_Task description_.
Pick each line containing "Ravenkind" out of the records.

◆ ◆ ◆

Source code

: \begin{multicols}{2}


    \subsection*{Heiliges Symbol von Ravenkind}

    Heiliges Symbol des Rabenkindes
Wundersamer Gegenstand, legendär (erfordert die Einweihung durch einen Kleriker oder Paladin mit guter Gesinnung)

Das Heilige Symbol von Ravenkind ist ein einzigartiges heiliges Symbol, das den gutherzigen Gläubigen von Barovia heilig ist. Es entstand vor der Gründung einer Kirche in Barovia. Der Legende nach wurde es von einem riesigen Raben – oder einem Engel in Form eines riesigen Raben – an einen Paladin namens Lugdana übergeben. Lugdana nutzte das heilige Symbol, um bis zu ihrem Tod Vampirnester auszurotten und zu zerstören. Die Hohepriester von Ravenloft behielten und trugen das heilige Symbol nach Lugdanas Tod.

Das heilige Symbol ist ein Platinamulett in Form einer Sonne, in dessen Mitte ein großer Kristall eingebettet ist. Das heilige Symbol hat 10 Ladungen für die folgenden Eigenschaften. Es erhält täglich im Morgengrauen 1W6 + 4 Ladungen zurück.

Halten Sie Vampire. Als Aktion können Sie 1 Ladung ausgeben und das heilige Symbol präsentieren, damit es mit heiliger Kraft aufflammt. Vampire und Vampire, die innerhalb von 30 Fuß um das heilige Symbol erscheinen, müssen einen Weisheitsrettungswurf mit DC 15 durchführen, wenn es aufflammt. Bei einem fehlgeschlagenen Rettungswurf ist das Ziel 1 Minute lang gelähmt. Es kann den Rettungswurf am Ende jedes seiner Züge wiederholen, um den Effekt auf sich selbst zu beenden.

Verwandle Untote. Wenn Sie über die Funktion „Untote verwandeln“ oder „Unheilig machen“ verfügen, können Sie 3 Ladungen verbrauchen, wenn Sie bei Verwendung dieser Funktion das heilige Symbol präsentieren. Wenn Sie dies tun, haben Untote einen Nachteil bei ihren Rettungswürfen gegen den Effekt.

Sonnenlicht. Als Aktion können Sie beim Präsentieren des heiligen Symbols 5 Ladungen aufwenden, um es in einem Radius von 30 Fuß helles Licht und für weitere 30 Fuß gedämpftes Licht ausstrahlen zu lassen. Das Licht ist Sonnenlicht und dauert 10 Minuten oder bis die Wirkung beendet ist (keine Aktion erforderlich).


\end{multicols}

◆ ◆ ◆

_Solution for this problem_.
    \subsection*{Heiliges Symbol von Ravenkind}
Das Heilige Symbol von Ravenkind ist ein einzigartiges heiliges Symbol, das den gutherzigen Gläubigen von Barovia heilig ist. Es entstand vor der Gründung einer Kirche in Barovia. Der Legende nach wurde es von einem riesigen Raben – oder einem Engel in Form eines riesigen Raben – an einen Paladin namens Lugdana übergeben. Lugdana nutzte das heilige Symbol, um bis zu ihrem Tod Vampirnester auszurotten und zu zerstören. Die Hohepriester von Ravenloft behielten und trugen das heilige Symbol nach Lugdanas Tod.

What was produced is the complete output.